Friend or Faux?

Posted by admin on August 22, 2016 in Family, Life Lessons |

As most of you know, I am family challenged. Thirty-five years ago, my brothers ended their relationship with me, all because I had my hand in someone else’s cookie jar, a hand in jar that would lead me to divorce while I was still something of a child.

Years later, I discovered I had a half brother. How cool was that, I thought? Another family. Well, long story short, half brother was not much more than a victim of a sperm donation by my dad. We had nothing in common because, well, nurture is far stronger than nature, at least in my very selective family.

Though the “biologics” came up a bit short in the family department, I have still been able to cobble together a wonderful family of my own, thanks to some really good friends who have always had my back as I have had theirs.

Some of these “brothers” and “sisters” go way back in time, some 35 years back when my own brothers ditched me. Cassie and Mike have pretty much been my sister and brother from another mother for all those years; sticking by me through thick and thin, even through all the bone-headed decisions I’ve made.

Somehow, we always found our way back to one another. And while my mother stayed in my life for much of my adulthood, my father passed on when I was just 24.

Again a new family member stepped in to fill that void. My dear friend Bobby came into my world those 35 years or so ago, and he has been a surrogate father figure to me for these intervening years, providing me with friendship, love, acceptance and a world of sage advice.

So, as you can see, I do have a family, one by choice not by birth.

As with any adoptive family, my family has changed a lot over the years. I am only reminded of this as I wended my way through the old crewe pages in The Pyrates of the Coast website over the weekend. There, before my eyes was a collection of some two dozen acquaintances who never quite managed to become my sisters and brothers from another mother.

As I scrolled through the pages, I found myself laughing a bit. These were all people I thought important enough to let into my family, thinking that I had given them a safe harbor to play in, to be themselves and, in turn, give me back a little friendship as well as loyalty.

Yes, loyalty. If I agree to watch your back, then you damn well better watch mine. If you choose to be family, you are in the inner circle, and I will follow you through hell and high water to keep you safe and sound.

This is, after all, what families do.

Case in point. Years ago, one of my good buds suddenly headed off to Alaska. This was before the Internet, so it was easy to lose touch. We did. The whats and whys of it really don’t matter; it’s just something that comes along with the territory sometimes.

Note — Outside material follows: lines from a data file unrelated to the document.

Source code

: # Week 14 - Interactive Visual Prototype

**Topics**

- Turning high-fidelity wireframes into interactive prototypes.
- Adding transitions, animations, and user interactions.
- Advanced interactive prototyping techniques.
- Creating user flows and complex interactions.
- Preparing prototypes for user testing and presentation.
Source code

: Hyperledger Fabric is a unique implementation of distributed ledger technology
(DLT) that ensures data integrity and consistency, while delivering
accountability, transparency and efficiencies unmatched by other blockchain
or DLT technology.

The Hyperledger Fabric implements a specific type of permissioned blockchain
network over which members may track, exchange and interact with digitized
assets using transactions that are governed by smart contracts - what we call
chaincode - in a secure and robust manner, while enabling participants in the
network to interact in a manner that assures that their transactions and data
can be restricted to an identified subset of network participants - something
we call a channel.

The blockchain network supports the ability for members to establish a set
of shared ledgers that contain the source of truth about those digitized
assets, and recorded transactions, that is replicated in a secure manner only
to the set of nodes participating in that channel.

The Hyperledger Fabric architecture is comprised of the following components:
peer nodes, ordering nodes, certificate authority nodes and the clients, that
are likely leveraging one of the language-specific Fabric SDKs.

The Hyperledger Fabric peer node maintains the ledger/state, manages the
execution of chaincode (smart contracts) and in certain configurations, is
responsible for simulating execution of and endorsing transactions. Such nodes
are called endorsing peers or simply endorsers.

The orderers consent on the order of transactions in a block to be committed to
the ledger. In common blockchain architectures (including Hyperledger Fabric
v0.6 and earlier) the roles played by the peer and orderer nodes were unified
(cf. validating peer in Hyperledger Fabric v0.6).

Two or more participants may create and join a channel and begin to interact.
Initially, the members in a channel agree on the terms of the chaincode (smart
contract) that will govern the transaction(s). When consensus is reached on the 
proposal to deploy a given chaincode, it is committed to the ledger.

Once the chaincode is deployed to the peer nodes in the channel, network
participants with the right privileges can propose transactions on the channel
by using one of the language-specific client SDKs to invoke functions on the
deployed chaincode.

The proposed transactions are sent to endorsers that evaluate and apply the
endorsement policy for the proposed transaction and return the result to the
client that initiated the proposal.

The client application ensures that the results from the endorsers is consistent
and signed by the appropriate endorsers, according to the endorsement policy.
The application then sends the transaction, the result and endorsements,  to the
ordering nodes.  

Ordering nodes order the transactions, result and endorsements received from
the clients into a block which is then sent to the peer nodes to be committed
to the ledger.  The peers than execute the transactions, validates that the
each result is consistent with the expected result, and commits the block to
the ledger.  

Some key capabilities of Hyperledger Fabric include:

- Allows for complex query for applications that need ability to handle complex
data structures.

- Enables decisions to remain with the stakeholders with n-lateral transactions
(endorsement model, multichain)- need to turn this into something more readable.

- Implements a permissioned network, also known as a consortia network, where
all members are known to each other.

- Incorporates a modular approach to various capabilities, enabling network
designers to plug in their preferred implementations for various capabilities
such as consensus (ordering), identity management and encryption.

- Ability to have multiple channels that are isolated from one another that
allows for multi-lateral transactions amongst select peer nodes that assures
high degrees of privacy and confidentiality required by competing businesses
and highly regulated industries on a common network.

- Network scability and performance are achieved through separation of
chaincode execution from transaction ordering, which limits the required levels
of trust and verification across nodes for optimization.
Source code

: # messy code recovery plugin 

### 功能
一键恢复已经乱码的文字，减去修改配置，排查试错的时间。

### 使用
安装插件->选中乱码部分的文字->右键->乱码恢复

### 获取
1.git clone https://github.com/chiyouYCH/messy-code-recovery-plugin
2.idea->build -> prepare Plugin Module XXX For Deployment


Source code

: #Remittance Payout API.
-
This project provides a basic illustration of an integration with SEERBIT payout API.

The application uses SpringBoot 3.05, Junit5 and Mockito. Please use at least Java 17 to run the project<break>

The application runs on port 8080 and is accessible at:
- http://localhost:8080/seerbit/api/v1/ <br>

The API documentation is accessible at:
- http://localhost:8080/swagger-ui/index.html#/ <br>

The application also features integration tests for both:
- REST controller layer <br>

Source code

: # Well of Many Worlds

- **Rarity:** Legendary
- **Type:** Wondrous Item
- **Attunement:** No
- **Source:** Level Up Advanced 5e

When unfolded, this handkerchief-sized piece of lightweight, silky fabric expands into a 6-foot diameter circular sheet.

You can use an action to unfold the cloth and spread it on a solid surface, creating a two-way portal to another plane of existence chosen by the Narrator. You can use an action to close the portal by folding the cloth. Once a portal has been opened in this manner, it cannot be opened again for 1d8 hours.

Fast forward to this year. Through a series of events, we found one another again through the miracle of Facebook. “Long Gone” John is back in Washington, back in the town where I used to live even, and back in my life.

It’s as if no time has passed at all. We simply picked up where we left off. He has my back and I have his without each of us even asking for it. And when we’re together, it’s like the old days, whether we’re out pirating together or playing music. Family.

Back to the list of former crewe. As I looked through it, I could almost instantly remember why we never jelled, why we never came to watch one another’s backs and why they drifted away. We never became friends, let alone family.

Now, if I were to come across them again today – and I have had the good fortune to do so on occasion – it’s been nice seeing them again. They moved on with their lives, I moved on with mine, there are no hard feelings, life goes on and it’s all good. We exchange pleasantries and go on our respective ways, no knives in the back, no back biting. It just didn’t work out.

But there have been a few that couldn’t seem to let go with any measure of grace. They didn’t seem to understand what makes a family. They never accepted my invitation to be family, for whatever reason, and decided not to become a true part of it.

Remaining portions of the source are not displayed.